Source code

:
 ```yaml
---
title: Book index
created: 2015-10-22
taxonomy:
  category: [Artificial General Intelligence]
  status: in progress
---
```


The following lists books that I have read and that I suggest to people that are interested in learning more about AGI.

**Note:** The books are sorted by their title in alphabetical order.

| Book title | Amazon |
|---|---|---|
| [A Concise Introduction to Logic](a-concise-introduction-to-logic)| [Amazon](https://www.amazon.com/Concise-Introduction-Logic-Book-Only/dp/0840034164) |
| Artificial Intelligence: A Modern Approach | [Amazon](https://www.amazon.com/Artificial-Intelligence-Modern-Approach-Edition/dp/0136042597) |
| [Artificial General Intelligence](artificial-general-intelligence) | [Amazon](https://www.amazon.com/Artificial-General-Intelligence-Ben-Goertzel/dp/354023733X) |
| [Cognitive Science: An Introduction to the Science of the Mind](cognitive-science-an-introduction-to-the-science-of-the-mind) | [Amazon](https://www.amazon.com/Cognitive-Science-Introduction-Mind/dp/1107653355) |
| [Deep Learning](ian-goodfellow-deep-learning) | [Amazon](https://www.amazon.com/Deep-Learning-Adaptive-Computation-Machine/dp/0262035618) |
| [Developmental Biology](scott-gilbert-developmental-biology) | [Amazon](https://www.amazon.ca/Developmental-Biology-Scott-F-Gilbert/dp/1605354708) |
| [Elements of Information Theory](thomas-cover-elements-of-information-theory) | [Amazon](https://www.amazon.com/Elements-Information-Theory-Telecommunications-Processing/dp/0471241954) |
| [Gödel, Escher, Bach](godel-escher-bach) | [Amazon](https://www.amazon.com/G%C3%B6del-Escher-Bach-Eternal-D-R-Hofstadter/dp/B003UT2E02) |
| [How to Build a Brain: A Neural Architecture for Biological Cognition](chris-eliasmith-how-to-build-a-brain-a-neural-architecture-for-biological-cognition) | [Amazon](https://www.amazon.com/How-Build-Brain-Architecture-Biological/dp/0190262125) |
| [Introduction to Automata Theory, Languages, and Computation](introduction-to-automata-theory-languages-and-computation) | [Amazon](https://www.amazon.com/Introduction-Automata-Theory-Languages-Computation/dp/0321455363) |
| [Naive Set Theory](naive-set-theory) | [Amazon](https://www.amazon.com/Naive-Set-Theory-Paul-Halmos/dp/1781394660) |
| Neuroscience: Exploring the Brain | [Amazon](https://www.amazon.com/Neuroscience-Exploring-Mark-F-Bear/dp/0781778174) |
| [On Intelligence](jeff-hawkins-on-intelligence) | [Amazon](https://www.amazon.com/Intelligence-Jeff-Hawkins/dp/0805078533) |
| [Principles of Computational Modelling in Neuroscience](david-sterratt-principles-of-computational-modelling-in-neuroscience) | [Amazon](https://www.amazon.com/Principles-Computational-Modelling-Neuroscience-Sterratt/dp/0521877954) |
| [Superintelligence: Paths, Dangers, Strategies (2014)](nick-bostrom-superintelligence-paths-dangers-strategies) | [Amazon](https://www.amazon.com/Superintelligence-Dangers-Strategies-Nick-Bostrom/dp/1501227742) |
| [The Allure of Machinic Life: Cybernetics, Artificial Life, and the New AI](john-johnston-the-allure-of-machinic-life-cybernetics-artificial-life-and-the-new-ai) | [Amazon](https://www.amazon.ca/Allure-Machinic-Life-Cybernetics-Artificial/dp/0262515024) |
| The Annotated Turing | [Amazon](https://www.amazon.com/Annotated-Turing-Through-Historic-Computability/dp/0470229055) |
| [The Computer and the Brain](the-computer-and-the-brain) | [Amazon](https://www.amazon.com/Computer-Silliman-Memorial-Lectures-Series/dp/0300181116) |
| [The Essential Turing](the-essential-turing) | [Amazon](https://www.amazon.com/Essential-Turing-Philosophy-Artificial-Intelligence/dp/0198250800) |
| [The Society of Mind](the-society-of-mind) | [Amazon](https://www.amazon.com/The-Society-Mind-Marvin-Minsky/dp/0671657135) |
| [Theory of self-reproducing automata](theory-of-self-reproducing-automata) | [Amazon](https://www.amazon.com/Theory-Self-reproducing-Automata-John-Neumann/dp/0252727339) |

---

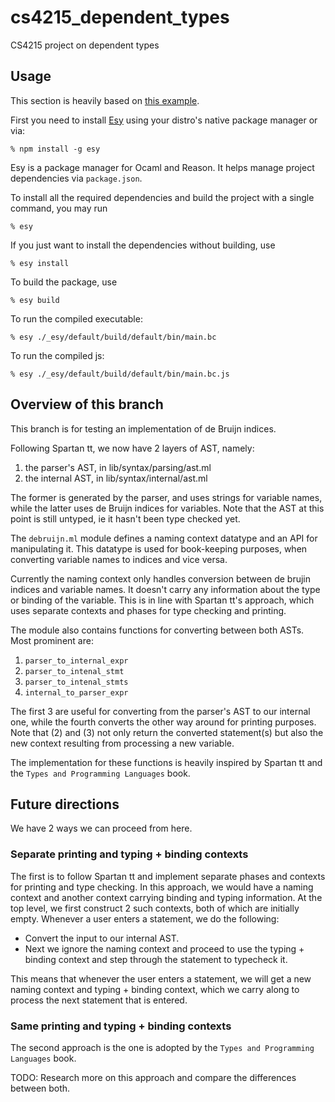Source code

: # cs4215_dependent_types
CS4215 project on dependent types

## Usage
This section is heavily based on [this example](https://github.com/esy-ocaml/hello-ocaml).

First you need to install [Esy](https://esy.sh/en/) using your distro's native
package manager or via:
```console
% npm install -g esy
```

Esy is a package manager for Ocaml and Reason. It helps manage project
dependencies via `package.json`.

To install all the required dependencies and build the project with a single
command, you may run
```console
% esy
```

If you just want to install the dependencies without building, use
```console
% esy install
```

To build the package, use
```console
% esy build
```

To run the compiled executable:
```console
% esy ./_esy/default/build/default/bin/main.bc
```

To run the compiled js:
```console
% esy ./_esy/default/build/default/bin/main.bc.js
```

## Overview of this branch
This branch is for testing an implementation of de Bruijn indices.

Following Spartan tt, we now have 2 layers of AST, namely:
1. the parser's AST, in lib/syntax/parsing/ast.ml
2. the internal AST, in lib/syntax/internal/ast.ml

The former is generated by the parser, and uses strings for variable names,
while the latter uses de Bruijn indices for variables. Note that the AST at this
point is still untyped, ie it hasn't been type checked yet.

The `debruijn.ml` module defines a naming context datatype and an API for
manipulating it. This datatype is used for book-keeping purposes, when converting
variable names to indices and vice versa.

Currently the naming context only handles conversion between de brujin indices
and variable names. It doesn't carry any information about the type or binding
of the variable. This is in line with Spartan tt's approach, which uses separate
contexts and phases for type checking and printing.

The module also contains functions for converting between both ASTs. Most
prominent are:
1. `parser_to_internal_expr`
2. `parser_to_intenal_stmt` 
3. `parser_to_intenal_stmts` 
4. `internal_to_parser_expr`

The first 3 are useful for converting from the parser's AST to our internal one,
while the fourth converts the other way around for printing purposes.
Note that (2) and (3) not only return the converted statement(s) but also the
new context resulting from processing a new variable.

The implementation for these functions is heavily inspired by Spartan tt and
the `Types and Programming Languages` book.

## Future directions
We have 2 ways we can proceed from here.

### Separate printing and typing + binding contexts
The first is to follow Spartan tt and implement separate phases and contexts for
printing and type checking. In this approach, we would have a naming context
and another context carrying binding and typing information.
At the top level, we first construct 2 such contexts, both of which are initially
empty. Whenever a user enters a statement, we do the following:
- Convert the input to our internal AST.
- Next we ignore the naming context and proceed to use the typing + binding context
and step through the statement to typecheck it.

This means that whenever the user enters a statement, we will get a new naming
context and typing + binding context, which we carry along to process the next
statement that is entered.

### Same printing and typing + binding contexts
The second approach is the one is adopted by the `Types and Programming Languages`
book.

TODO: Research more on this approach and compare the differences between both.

--- BRIEF ---
Every line from the line containing "## Future directions" through the line containing "and step through" in the records above must be retyped exactly. Leave out the rest.

--- RESPONSE AREA ---
## Future directions
We have 2 ways we can proceed from here.

### Separate printing and typing + binding contexts
The first is to follow Spartan tt and implement separate phases and contexts for
printing and type checking. In this approach, we would have a naming context
and another context carrying binding and typing information.
At the top level, we first construct 2 such contexts, both of which are initially
empty. Whenever a user enters a statement, we do the following:
- Convert the input to our internal AST.
- Next we ignore the naming context and proceed to use the typing + binding context
and step through the statement to typecheck it.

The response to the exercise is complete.